**Provided data**
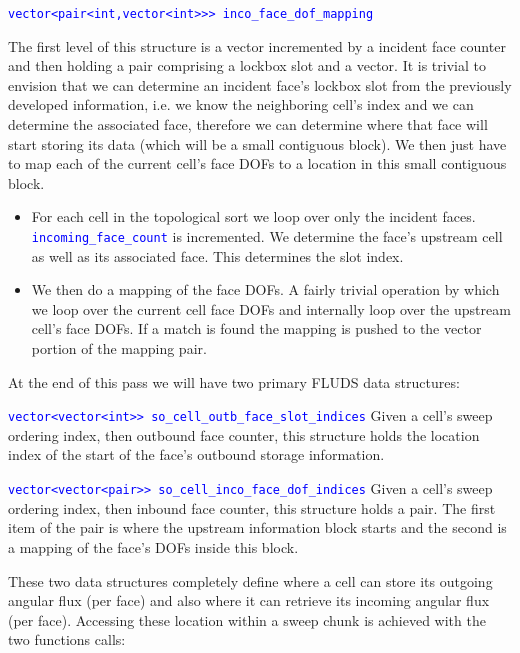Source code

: \documentclass[11pt,letterpaper,titlepage]{article}
\newcommand{\xmltag}[1]{\textcolor{blue}{ \texttt{#1}} }
\numberwithin{equation}{section}
\begin{document}
\xmltag{vector<pair<int,vector<int>>> inco\_face\_dof\_mapping}\newline

The first level of this structure is a vector incremented by a incident face counter and then holding a pair comprising a lockbox slot and a vector. It is trivial to envision that we can determine an incident face's lockbox slot from the previously developed information, i.e. we know the neighboring cell's index and we can determine the associated face, therefore we can determine where that face will start storing its data (which will be a small contiguous block). We then just have to map each of the current cell's face DOFs to a location in this small contiguous block.

\begin{itemize}
\item For each cell in the topological sort we loop over only the incident faces. \xmltag{incoming\_face\_count} is incremented. We determine the face's upstream cell as well as its associated face. This determines the slot index.
\item We then do a mapping of the face DOFs. A fairly trivial operation by which we loop over the current cell face DOFs and internally loop over the upstream cell's face DOFs. If a match is found the mapping is pushed to the vector portion of the mapping pair.
\end{itemize}

At the end of this pass we will have two primary FLUDS data structures:
\newline

\xmltag{vector<vector<int>> so\_cell\_outb\_face\_slot\_indices} \newline 
Given a cell's sweep ordering index, then outbound face counter, this structure holds the location index of the start of the face's outbound storage information.\newline

\xmltag{vector<vector<pair>> so\_cell\_inco\_face\_dof\_indices} \newline 
Given a cell's sweep ordering index, then inbound face counter, this structure holds a pair. The first item of the pair is where the upstream information block starts and the second is a mapping of the face's DOFs inside this block.
\newline

These two data structures completely define where a cell can store its outgoing angular flux (per face) and also where it can retrieve its incoming angular flux (per face). Accessing these location within a sweep chunk is achieved with the two functions calls:
\end{document}
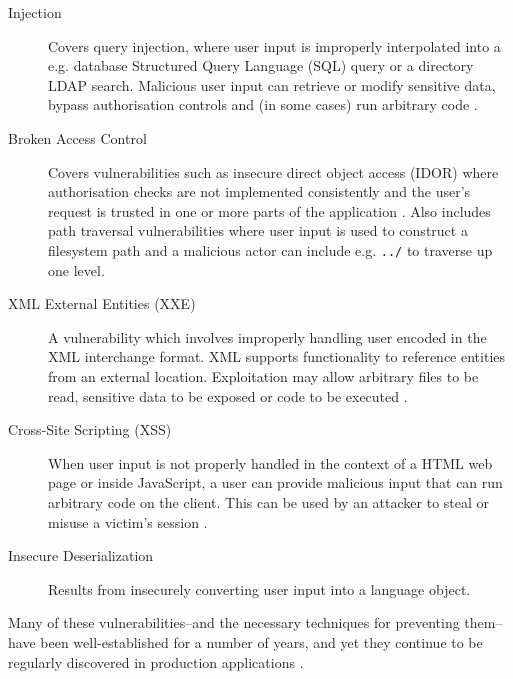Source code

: \begin{description}
    \item[Injection] Covers query injection, where user input is improperly interpolated into a e.g. database Structured
                     Query Language (SQL) query or a directory LDAP search. Malicious user input can retrieve or modify
                     sensitive data, bypass authorisation controls and (in some cases) run arbitrary code \citep[p.~291]{stuttard2011web}.
    \item[Broken Access Control] Covers vulnerabilities such as insecure direct object access (IDOR) where authorisation
                                 checks are not implemented consistently and the user's request is trusted in one or
                                 more parts of the application \citep[p.~257]{stuttard2011web}. Also includes path
                                 traversal vulnerabilities where user input is used to construct a filesystem path and a
                                 malicious actor can include e.g. \texttt{../} to traverse up one level.
    \item[XML External Entities (XXE)] A vulnerability which involves improperly handling user encoded in the XML
                                       interchange format. XML supports functionality to reference entities from an
                                       external location. Exploitation may allow arbitrary files to be read, sensitive
                                       data to be exposed or code to be executed  \citep[p.~384]{stuttard2011web}.
    \item[Cross-Site Scripting (XSS)] When user input is not properly handled in the context of a HTML web page or
                                      inside JavaScript, a user can provide malicious input that can run arbitrary code
                                      on the client. This can be used by an attacker to steal or misuse a victim's
                                      session \citep[p.~431]{stuttard2011web}.
    \item[Insecure Deserialization] Results from insecurely converting user input into a language object.
\end{description}

Many of these vulnerabilities--and the necessary techniques for preventing them--have been well-established for a
number of years, and yet they continue to be regularly discovered in production applications \citep[p.~2]{schneier2011secrets}.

**Work instructions**
Your task for the entries above: copy exactly the span starting with the line with "interchange format. XML" and going on through the line with "Many of these", both lines included, and nothing else.

**Response box**
                                       interchange format. XML supports functionality to reference entities from an
                                       external location. Exploitation may allow arbitrary files to be read, sensitive
                                       data to be exposed or code to be executed  \citep[p.~384]{stuttard2011web}.
    \item[Cross-Site Scripting (XSS)] When user input is not properly handled in the context of a HTML web page or
                                      inside JavaScript, a user can provide malicious input that can run arbitrary code
                                      on the client. This can be used by an attacker to steal or misuse a victim's
                                      session \citep[p.~431]{stuttard2011web}.
    \item[Insecure Deserialization] Results from insecurely converting user input into a language object.
\end{description}

Many of these vulnerabilities--and the necessary techniques for preventing them--have been well-established for a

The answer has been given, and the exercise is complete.